Dennoch war Stalin von Messings Fähigkeiten sehr beeindruckt. Der Legende nach soll Stalin den Magier im März 1953 heimlich auf seine Datscha eingeladen haben. Dort soll er ihn gefragt haben: „Du kannst doch die Zukunft voraussagen. Aber weißt du auch, wann du selbst stirbst?" – „Nach Ihnen, Genosse Stalin", soll Messing entgegnet haben. Daraus schloss Stalin: „Du weißt also, wann ich sterbe?" Messing wusste es, und sagte: „Sehr bald." Stalin sollen daraufhin vor Angst die Augen hervorgetreten sein. Er öffnete den Mund, die Augenlider wurden ihm schwer und er fiel tot auf den Teppich.

Sich selbst konnte Messing mit seiner Zauberkunst nicht helfen. Die letzten Jahre seines Lebens war er schwer krank und hatte schreckliche Angst vor

dem Tod. Als man ihn daheim zu einer Operation abholte, machte er eine letzte Prophezeiung. Auf sein Porträt blickend sagte er: „Es ist aus, Wolf. Du wirst nie mehr hierher zurückkehren." Messing starb 1974.
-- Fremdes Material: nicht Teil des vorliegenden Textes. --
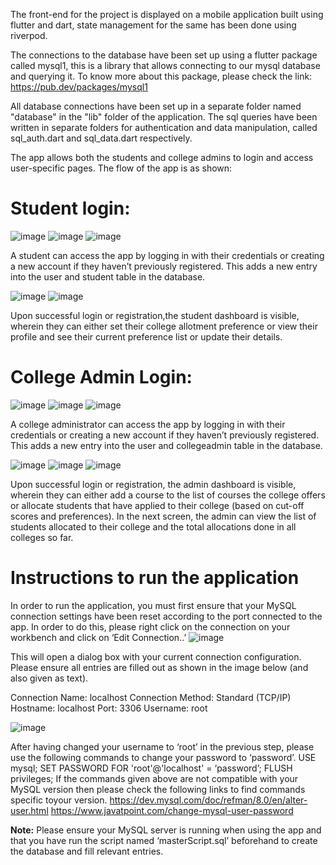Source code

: The front-end for the project is displayed on a mobile application built using flutter and dart,
state management for the same has been done using riverpod.

The connections to the database have been set up using a flutter package called mysql1, this is
a library that allows connecting to our mysql database and querying it. To know more about this
package, please check the link: https://pub.dev/packages/mysql1

All database connections have been set up in a separate folder named "database" in the "lib"
folder of the application. The sql queries have been written in separate folders for authentication
and data manipulation, called sql_auth.dart and sql_data.dart respectively.

The app allows both the students and college admins to login and access user-specific pages.
The flow of the app is as shown:

# Student login:
<!-- <img src="https://github.com/favicon.ico](https://github.com/ai-r-ia/College_Allotment_System/assets/87983584/ac64be85-06e9-4d62-bb86-17151b161652" width="48"/> -->
![image](https://github.com/ai-r-ia/College_Allotment_System/assets/87983584/ac64be85-06e9-4d62-bb86-17151b161652)
![image](https://github.com/ai-r-ia/College_Allotment_System/assets/87983584/0ef499bc-c563-486e-93a7-8f1f7a048c21)
![image](https://github.com/ai-r-ia/College_Allotment_System/assets/87983584/a657c7a7-1a04-418e-8db1-8047add96ff3)

A student can access the app by logging in with their credentials or creating a new account if
they haven’t previously registered. This adds a new entry into the user and student table in the
database.

![image](https://github.com/ai-r-ia/College_Allotment_System/assets/87983584/258e4156-4890-494e-a47c-0c1659eb5205)
![image](https://github.com/ai-r-ia/College_Allotment_System/assets/87983584/43c028e7-abb9-44a6-ac5a-0cc364361897)

Upon successful login or registration,the student dashboard is visible, wherein they can either
set their college allotment preference or view their profile and see their current preference list or
update their details.

# College Admin Login:
![image](https://github.com/ai-r-ia/College_Allotment_System/assets/87983584/63c4b63b-242a-4185-b1fb-f15ed3d26890)
![image](https://github.com/ai-r-ia/College_Allotment_System/assets/87983584/8fdeb8e9-2f90-44ae-b166-8c8d09edbf15)
![image](https://github.com/ai-r-ia/College_Allotment_System/assets/87983584/8bb31b74-33d2-4bd3-bd48-e9be7e400072)

A college administrator can access the app by logging in with their credentials or creating a new
account if they haven’t previously registered. This adds a new entry into the user and
collegeadmin table in the database.

![image](https://github.com/ai-r-ia/College_Allotment_System/assets/87983584/0d9b69cb-77d3-4b4e-aa67-f1d2fe7159dc)
![image](https://github.com/ai-r-ia/College_Allotment_System/assets/87983584/336869c4-f413-4ca3-96b9-f0888b24fb82)
![image](https://github.com/ai-r-ia/College_Allotment_System/assets/87983584/f88ba5c6-e142-468d-b98f-c41c1f7f4cd9)

Upon successful login or registration, the admin dashboard is visible, wherein they can either
add a course to the list of courses the college offers or allocate students that have applied to
their college (based on cut-off scores and preferences). In the next screen, the admin can view
the list of students allocated to their college and the total allocations done in all colleges so far.



# Instructions to run the application
In order to run the application, you must first ensure that your MySQL connection settings have
been reset according to the port connected to the app. In order to do this, please right click on
the connection on your workbench and click on ‘Edit Connection..’
![image](https://github.com/ai-r-ia/College_Allotment_System/assets/87983584/e984d9c9-d275-40a8-be4f-1db2a05dd6dd)

This will open a dialog box with your current connection configuration. Please ensure all entries
are filled out as shown in the image below (and also given as text).

Connection Name: localhost
Connection Method: Standard (TCP/IP)
Hostname: localhost
Port: 3306
Username: root

![image](https://github.com/ai-r-ia/College_Allotment_System/assets/87983584/feef4d0a-0c1e-49ca-83c2-0b36a045e1bb)

After having changed your username to ‘root’ in the previous step, please use the following
commands to change your password to ‘password’.
USE mysql;
SET PASSWORD FOR 'root'@'localhost' = ‘password’;
FLUSH privileges;
If the commands given above are not compatible with your MySQL version then please check
the following links to find commands specific toyour version.
https://dev.mysql.com/doc/refman/8.0/en/alter-user.html
https://www.javatpoint.com/change-mysql-user-password

**Note:** Please ensure your MySQL server is running when using the app and that you have run the script named ‘masterScript.sql’ beforehand to create the database and fill relevant entries.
Bis heute ist das Geheimnis von Messings Zauberkunst nicht aufgedeckt. In den Archiven des Geheimdienstes KGB lagern angeblich Dokumente über Messing, die bis heute geheime Verschlusssache sind. Vielleicht bleibt seine Begabung für immer unerklärlich.
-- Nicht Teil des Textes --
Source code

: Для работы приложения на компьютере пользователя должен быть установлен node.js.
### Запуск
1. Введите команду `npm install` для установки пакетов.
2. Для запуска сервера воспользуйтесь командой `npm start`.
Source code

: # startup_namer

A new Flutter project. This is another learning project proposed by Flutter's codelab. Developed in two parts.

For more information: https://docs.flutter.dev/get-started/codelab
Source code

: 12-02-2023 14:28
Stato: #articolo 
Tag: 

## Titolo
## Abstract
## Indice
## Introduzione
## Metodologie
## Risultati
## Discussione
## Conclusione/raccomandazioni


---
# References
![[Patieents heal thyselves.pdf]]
In der Literatur aber lebt Messing weiter. Es ist zwar nicht bekannt, ob der russische Schriftsteller Michail Bulgakow Messing überhaupt kannte. Aber man könnte vermuten, dass Messing das Vorbild für die Figur des Volands in seinem Klassiker „Der Meister und Margarita" war.